В подтексте здесь - аристотелев катарсис. Как известно, Аристотель считает, что трагедия полноценна, когда ее зритель через сострадание и страх достигает «очищения подобных страстей». Другими словами, страх и сострадание, испытанные в театре, не равны подобным им состояниям «в натуре»: искусство преображает непосредственные чувства осмыслением, пониманием. Вордсворт создает индивидуальную параллель к этому месту (сигналом здесь служит слово «подобные»); у него катарсису подвергаются восторг и сочувствие, личное отношение ко всему в мире, и это - основной мотив его поэзии. В «Тинтернском аббатстве» он изобразил этот свой катарсис - переход от юношеского экстатического чувства природы к нынешнему, новому, просветленному мыслью и нравственным сознанием.

«... Ведь природа тогда/ Была для меня всем. - Я не могу обрисовать, / Чем я был тогда. Звучный водопад/ Преследовал меня, как страсть; высокая скала, / Гора, глубокий и сумрачный лес.../ Были жаждой, чувством и любовью, / Которая нуждалась в более отдаленном очаровании,/ Приносимом мыслью...»

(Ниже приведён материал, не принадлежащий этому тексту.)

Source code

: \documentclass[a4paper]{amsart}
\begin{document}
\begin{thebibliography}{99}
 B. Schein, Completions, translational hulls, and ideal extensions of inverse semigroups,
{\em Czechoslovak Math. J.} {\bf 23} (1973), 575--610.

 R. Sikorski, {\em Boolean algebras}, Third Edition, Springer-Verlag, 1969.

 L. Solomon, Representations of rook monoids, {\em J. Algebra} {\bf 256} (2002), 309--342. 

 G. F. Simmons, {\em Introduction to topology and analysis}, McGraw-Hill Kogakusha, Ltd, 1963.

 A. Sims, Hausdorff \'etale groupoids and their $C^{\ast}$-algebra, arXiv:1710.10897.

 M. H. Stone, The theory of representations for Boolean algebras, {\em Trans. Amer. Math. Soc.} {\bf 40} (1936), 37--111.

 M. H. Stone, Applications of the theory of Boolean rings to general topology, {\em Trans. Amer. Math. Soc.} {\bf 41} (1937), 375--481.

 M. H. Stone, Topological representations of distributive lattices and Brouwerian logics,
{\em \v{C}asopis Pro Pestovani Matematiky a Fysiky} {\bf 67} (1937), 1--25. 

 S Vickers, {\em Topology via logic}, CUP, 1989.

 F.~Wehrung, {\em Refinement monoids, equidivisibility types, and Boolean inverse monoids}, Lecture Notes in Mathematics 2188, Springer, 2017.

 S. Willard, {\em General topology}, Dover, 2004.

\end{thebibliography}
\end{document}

Юношеская страсть должна смениться катарсисом взросления не оттого, что она нехороша; наоборот, присоединить к ней «очарования мысли» и значит породить поэзию, т. е. увековечить и сделать достоянием человечества эти восторги. Вордсворт находит новые словообразы - и при этом не метафоры; это производит впечатление непосредственной записи душевного опыта, рождающей слова как бы неуклюжие, угловатые и небывалые - «водопад был страстью», «горы и леса - чувством». Здесь - эффект точного аналитического языка, который самой своей неожиданностью свидетельствует о правде индивидуального самонаблюдения.

Этот язык, лишенный множества книжных условностей, нужен для нового предмета поэзии - изображения собственного внутреннего мира «человека, как другие люди» и все-таки особенного; мира людей, окружавших поэта в Озерном краю. Этот мир разнороден: сюда входят и Колридж и Дороти Вордсворт, и фермеры и пастухи. Если бы наши критики, писавшие в недавнем прошлом, обратили внимание на эту разнородность в единстве, они, наверное, заговорили бы о его «социальной неопреде­ленности». Сегодня виднее другое - он гуманистически, демократически широк. «Простой» язык, которого, как главной черты новой поэзии, требует Вордсворт, язык без риторических клише и метафор-украшений (метафора как инструмент познания остается), пользующийся повседневной лексикой и спокойным синтаксисом (без периодов), оказывается, еще и интеллектуально точен, не боится неожиданных словосочетаний и словоупотреблений и оттого высок.

Разделил ли Вордсворт сферы употребления двух видов своего поэтического языка, оставив интеллектуальную точность таким стихам, как «Тинтернское аббатство», «Предчувствие бессмертия», таким гигантским замыслам, как психологические романы в стихах - «Прелюдия», «Прогулка», а простоту языка «честного простолюдина» (Пушкин) - балладам, «Братьям», «Майклу»? Колебания, комбинаторика здесь зависят от предмета, и специального установленного для себя разделения по своим, вновь создаваемым жанровым образцам, нет и не могло быть: девиз Вордсворта - переходы и смешения, а не заранее принятые правила, «органическая форма», а не установленный канон. Как и другие романтики, Вордсворт уклоняется от нормативной поэтики, и в своем предисловии он предупреждает читателя, что разные люди подразумевают под словом «поэзия» совершенно разные вещи и что его стихи, может быть, вовсе не покажутся кому-то стихами.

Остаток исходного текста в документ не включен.